Sikhs are not supposed to cut their hair. But what is Sikhism's view on dying hair and/or straightening it?

Waheguru ji ka Khalsa, Waheguru ji ki Fateh



Apr 4, 2005
dear hannah

welcome to spn again.according to sikh code of conduct one should not die his hair.but there are many sikhs who don't consider it as wrong and die their far straightning is concerned is concernded i don't think there is anything against it.


Dec 14, 2006
orthodox sikhs do consider dying wrong in my opinion these are petty issues
and an indivisual choice.sikhism is more about inner spirituality.
It is convenient to put this away as a "petty issue" but isn't the main reason for keeping long hair the fact that God created our bodies and we have to follow his hukam and continue to let our hair grow because that's how he created us.

ditto hair dyeing. wouldn't it compare with cutting hair. since you are changing the way god made you?
Dec 7, 2006
The reason for keeping long hair is as a constant flag of one's religion, established originally in an India of forced conversions and religiously oppressive invading rulers. It is not, as commonly claimed, because we should leave our hair untouched because that is how we were made by God.

There are several contexts where hair is mentioned in the Sri Guru Granth Sahib, but none of them remotely suggest that cutting hair is somehow defacing the body given to you by God. Guru Nanak and other authors criticize specifically those that pluck hair out of their heads or the shaven headed ones, but they are referring specifically to Jain monks and use this to identify some of the things they disagree with in Jain philosophy. The similarly criticize Yogis who keep long hair, but allow it to become matted and dirty. The only favorable descriptions of hair are of it as being clean, well kempt and oiled, and beautiful. Occasionally in metaphorical descriptions of God, he is given as having beautiful, clean long hair, but the emphasis here is on beauty, not on hair. The gurus abhorred keeping rituals that were painful or purposeless and this is the only context in which the way that people keep their hair is mentioned in the Sri Guru Granth Sahib.

In my reading of SGGS, I see a few basic principles that lie behind the restrictions commonly associated with Sikhism. I consider these principles to be far more important than their manifestation. These are the two that I believe apply to the discussion of kesh:

1) One achieves unity with God by achieving harmony with the universe as God is all-pervasive and we are all connected to God and all of creation.
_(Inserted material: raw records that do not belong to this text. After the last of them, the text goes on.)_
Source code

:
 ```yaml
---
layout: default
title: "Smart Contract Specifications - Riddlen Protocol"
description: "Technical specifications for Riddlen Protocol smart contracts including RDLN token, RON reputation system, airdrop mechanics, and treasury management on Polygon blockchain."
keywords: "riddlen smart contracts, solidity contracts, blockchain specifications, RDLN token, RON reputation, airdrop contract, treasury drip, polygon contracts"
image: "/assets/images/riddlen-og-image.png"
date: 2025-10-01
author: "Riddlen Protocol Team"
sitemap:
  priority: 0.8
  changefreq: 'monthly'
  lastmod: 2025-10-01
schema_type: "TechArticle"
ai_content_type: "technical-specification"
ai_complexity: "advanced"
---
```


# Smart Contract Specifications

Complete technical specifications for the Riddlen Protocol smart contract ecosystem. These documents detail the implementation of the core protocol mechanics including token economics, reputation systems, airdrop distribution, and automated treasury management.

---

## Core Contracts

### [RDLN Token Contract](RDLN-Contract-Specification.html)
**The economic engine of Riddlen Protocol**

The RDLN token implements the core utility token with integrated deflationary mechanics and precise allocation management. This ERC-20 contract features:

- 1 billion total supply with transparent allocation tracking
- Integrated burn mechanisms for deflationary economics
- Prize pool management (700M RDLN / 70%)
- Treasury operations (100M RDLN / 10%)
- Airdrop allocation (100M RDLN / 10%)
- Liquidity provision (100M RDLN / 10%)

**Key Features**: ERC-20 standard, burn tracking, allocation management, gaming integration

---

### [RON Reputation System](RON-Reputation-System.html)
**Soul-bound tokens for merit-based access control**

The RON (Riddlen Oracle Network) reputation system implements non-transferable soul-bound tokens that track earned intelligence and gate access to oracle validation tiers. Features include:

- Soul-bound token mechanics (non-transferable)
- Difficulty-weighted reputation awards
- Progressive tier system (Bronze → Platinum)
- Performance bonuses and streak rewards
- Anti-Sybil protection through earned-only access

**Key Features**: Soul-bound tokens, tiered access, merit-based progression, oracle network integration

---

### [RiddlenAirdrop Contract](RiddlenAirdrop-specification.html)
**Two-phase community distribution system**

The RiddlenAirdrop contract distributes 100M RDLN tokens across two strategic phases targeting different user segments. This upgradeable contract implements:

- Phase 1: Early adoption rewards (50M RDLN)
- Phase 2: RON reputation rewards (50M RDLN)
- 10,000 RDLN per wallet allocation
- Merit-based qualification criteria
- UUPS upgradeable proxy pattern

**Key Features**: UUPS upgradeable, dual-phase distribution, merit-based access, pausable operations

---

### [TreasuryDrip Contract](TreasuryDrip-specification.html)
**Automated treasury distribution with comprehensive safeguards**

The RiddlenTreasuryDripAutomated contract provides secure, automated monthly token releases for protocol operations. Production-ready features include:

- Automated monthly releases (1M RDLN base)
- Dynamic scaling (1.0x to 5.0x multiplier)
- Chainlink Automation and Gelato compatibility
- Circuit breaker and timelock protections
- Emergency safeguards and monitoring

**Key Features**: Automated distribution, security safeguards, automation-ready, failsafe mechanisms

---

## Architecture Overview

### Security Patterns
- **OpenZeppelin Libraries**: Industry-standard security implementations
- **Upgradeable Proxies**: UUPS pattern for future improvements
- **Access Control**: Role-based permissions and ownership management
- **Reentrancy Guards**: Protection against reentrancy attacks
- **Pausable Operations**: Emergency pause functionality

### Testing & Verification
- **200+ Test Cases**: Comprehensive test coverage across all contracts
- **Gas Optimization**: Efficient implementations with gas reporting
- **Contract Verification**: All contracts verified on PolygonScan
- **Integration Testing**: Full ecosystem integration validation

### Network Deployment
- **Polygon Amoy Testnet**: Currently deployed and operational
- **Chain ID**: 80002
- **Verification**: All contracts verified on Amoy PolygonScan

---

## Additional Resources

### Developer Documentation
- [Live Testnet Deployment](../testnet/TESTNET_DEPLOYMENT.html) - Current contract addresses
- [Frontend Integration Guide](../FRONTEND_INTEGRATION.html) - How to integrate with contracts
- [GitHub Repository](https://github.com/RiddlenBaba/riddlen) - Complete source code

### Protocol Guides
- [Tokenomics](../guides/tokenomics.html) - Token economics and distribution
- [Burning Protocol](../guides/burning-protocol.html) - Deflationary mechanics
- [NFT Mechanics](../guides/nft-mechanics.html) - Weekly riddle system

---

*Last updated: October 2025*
All of us and all pieces of creation have a role in the Hukam and only by fully using your abilities and talents, and only by truly following the desires of your soul, can you fully fill the space you are meant to fill. But in order to fully use your abilities and talents, you must not harm your body or mind, the tools that you have to live the life that will bring into true communion. Therefore, Sikhs are not allowed to drink, smoke, etc and are discouraged from ascetism and other deprivatory or painful religious practices. Jains are criticized for having no hair, in part because it was a practice of the religion to rip the hair out of the head. It is necessary to maintain the body and the mind, just as it is necessary to maintain the soul. And in the vein of maintaining the body, hygiene is routinely emphasized in the SGGS. Yogis are criticized throughout the SGGS for having unclean hair. Living in harmony with everything else, living in the Hukam, means that you must not harm or disrupt the balance of the universe around you, but rather work in tandem with it. Thus Sikhs should not take more than they need and should not harm others.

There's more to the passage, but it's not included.